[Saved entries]
—————

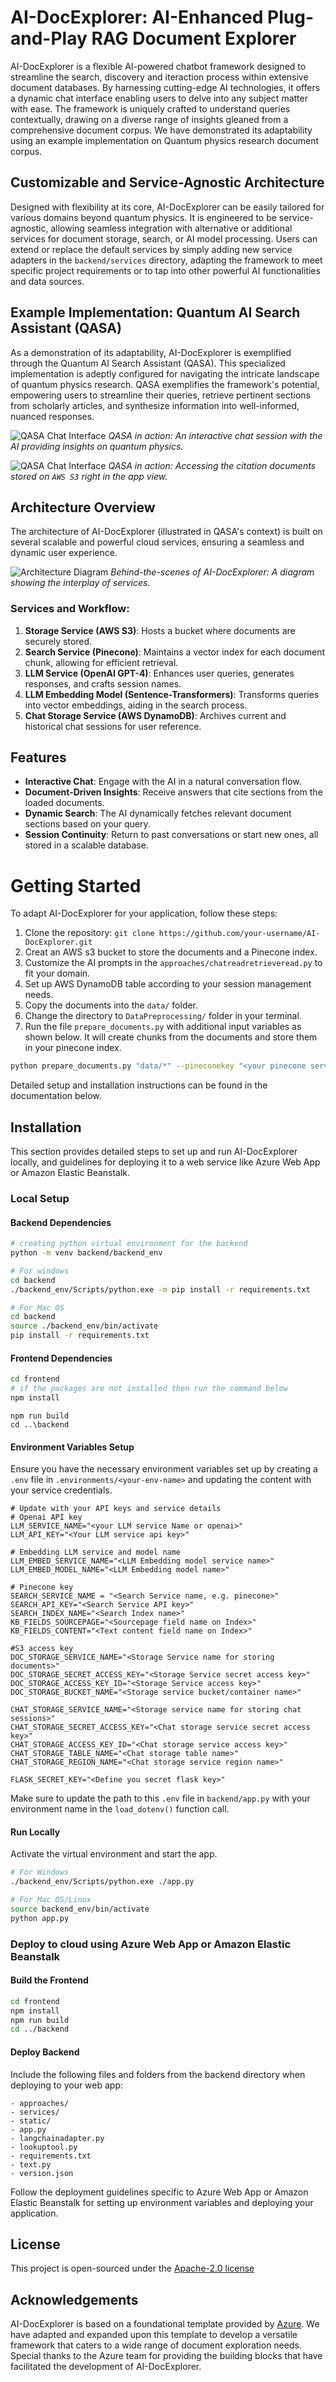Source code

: # AI-DocExplorer: AI-Enhanced Plug-and-Play RAG Document Explorer

AI-DocExplorer is a flexible AI-powered chatbot framework designed to streamline the search, discovery and iteraction process within extensive document databases. By harnessing cutting-edge AI technologies, it offers a dynamic chat interface enabling users to delve into any subject matter with ease. The framework is uniquely crafted to understand queries contextually, drawing on a diverse range of insights gleaned from a comprehensive document corpus. We have demonstrated its adaptability using an example implementation on Quantum physics research document corpus.


## Customizable and Service-Agnostic Architecture

Designed with flexibility at its core, AI-DocExplorer can be easily tailored for various domains beyond quantum physics. It is engineered to be service-agnostic, allowing seamless integration with alternative or additional services for document storage, search, or AI model processing. Users can extend or replace the default services by simply adding new service adapters in the `backend/services` directory, adapting the framework to meet specific project requirements or to tap into other powerful AI functionalities and data sources.

## Example Implementation: Quantum AI Search Assistant (QASA)

As a demonstration of its adaptability, AI-DocExplorer is exemplified through the Quantum AI Search Assistant (QASA). This specialized implementation is adeptly configured for navigating the intricate landscape of quantum physics research. QASA exemplifies the framework's potential, empowering users to streamline their queries, retrieve pertinent sections from scholarly articles, and synthesize information into well-informed, nuanced responses.


![QASA Chat Interface](images/QASA_1.png)
*QASA in action: An interactive chat session with the AI providing insights on quantum physics.*

![QASA Chat Interface](images/QASA_2.png)
*QASA in action: Accessing the citation documents stored on `AWS S3` right in the app view.*

## Architecture Overview

The architecture of AI-DocExplorer (illustrated in QASA's context) is built on several scalable and powerful cloud services, ensuring a seamless and dynamic user experience.

![Architecture Diagram](images/QASA_architecture.png)
*Behind-the-scenes of AI-DocExplorer: A diagram showing the interplay of services.*

### Services and Workflow:

1. **Storage Service (AWS S3)**: Hosts a bucket where documents are securely stored.
2. **Search Service (Pinecone)**: Maintains a vector index for each document chunk, allowing for efficient retrieval.
3. **LLM Service (OpenAI GPT-4)**: Enhances user queries, generates responses, and crafts session names.
4. **LLM Embedding Model (Sentence-Transformers)**: Transforms queries into vector embeddings, aiding in the search process.
5. **Chat Storage Service (AWS DynamoDB)**: Archives current and historical chat sessions for user reference.

## Features

- **Interactive Chat**: Engage with the AI in a natural conversation flow.
- **Document-Driven Insights**: Receive answers that cite sections from the loaded documents.
- **Dynamic Search**: The AI dynamically fetches relevant document sections based on your query.
- **Session Continuity**: Return to past conversations or start new ones, all stored in a scalable database.

# Getting Started

To adapt AI-DocExplorer for your application, follow these steps:

1. Clone the repository: `git clone https://github.com/your-username/AI-DocExplorer.git`
2. Creat an AWS s3 bucket to store the documents and a Pinecone index.
3. Customize the AI prompts in the `approaches/chatreadretrieveread.py` to fit your domain.
4. Set up AWS DynamoDB table according to your session management needs.
5. Copy the documents into the `data/` folder.
6. Change the directory to `DataPreprocessing/` folder in your terminal.
7. Run the file `prepare_documents.py` with additional input variables as shown below. It will create chunks from the documents and store them in your pinecone index. 

```bash
python prepare_documents.py "data/*" --pineconekey "<your pinecone service api key>" --index "<index name on search service>" --s3accesskey "<your s3 access key>" --s3secretkey "<your s3 secret access key>" --bucketname "<your bucket name on s3>" -v
```


Detailed setup and installation instructions can be found in the documentation below.

## Installation

This section provides detailed steps to set up and run AI-DocExplorer locally, and guidelines for deploying it to a web service like Azure Web App or Amazon Elastic Beanstalk.

### Local Setup

#### Backend Dependencies

```bash
# creating python virtual environment for the backend
python -m venv backend/backend_env

# For windows
cd backend
./backend_env/Scripts/python.exe -m pip install -r requirements.txt

# For Mac OS
cd backend
source ./backend_env/bin/activate
pip install -r requirements.txt
```

#### Frontend Dependencies
```bash
cd frontend
# if the packages are not installed then run the command below
npm install
```
```
npm run build
cd ..\backend 
```


#### Environment Variables Setup

Ensure you have the necessary environment variables set up by creating a `.env` file in `.environments/<your-env-name>` and updating the content with your service credentials.

```plaintext
# Update with your API keys and service details
# Openai API key
LLM_SERVICE_NAME="<your LLM service Name or openai>"
LLM_API_KEY="<Your LLM service api key>"

# Embedding LLM service and model name
LLM_EMBED_SERVICE_NAME="<LLM Embedding model service name>"
LLM_EMBED_MODEL_NAME="<LLM Embedding model name>"

# Pinecone key
SEARCH_SERVICE_NAME = "<Search Service name, e.g. pinecone>"
SEARCH_API_KEY="<Search Service API key>"
SEARCH_INDEX_NAME="<Search Index name>"
KB_FIELDS_SOURCEPAGE="<Sourcepage field name on Index>"
KB_FIELDS_CONTENT="<Text content field name on Index>"

#S3 access key
DOC_STORAGE_SERVICE_NAME="<Storage Service name for storing documents>"
DOC_STORAGE_SECRET_ACCESS_KEY="<Storage Service secret access key>"
DOC_STORAGE_ACCESS_KEY_ID="<Storage Service access key>"
DOC_STORAGE_BUCKET_NAME="<Storage service bucket/container name>"

CHAT_STORAGE_SERVICE_NAME="<Storage service name for storing chat sessions>"
CHAT_STORAGE_SECRET_ACCESS_KEY="<Chat storage service secret access key>"
CHAT_STORAGE_ACCESS_KEY_ID="<Chat storage service access key>"
CHAT_STORAGE_TABLE_NAME="<Chat storage table name>"
CHAT_STORAGE_REGION_NAME="<Chat storage service region name>"

FLASK_SECRET_KEY="<Define you secret flask key>"
```

Make sure to update the path to this `.env` file in `backend/app.py` with your environment name in the `load_dotenv()` function call.

#### Run Locally
Activate the virtual environment and start the app.
```bash
# For Windows
./backend_env/Scripts/python.exe ./app.py

# For Mac OS/Linux
source backend_env/bin/activate
python app.py
```

### Deploy to cloud using Azure Web App or Amazon Elastic Beanstalk
#### Build the Frontend
```bash
cd frontend
npm install
npm run build
cd ../backend
```

#### Deploy Backend
Include the following files and folders from the backend directory when deploying to your web app:
```plaintext
- approaches/
- services/
- static/
- app.py
- langchainadapter.py
- lookuptool.py
- requirements.txt
- text.py
- version.json
```

Follow the deployment guidelines specific to Azure Web App or Amazon Elastic Beanstalk for setting up environment variables and deploying your application.

## License
This project is open-sourced under the [Apache-2.0 license](https://github.com/vspvikram/Plug-and-Play-RAG/tree/main?tab=Apache-2.0-1-ov-file#readme)

## Acknowledgements

AI-DocExplorer is based on a foundational template provided by [Azure](https://github.com/Azure-Samples/azure-search-openai-demo/tree/vectors). We have adapted and expanded upon this template to develop a versatile framework that caters to a wide range of document exploration needs. Special thanks to the Azure team for providing the building blocks that have facilitated the development of AI-DocExplorer.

—————

Search the records for the string "Embedding" and, wherever a line contains it, please copy that line.

4. **LLM Embedding Model (Sentence-Transformers)**: Transforms queries into vector embeddings, aiding in the search process.
# Embedding LLM service and model name
LLM_EMBED_SERVICE_NAME="<LLM Embedding model service name>"
LLM_EMBED_MODEL_NAME="<LLM Embedding model name>"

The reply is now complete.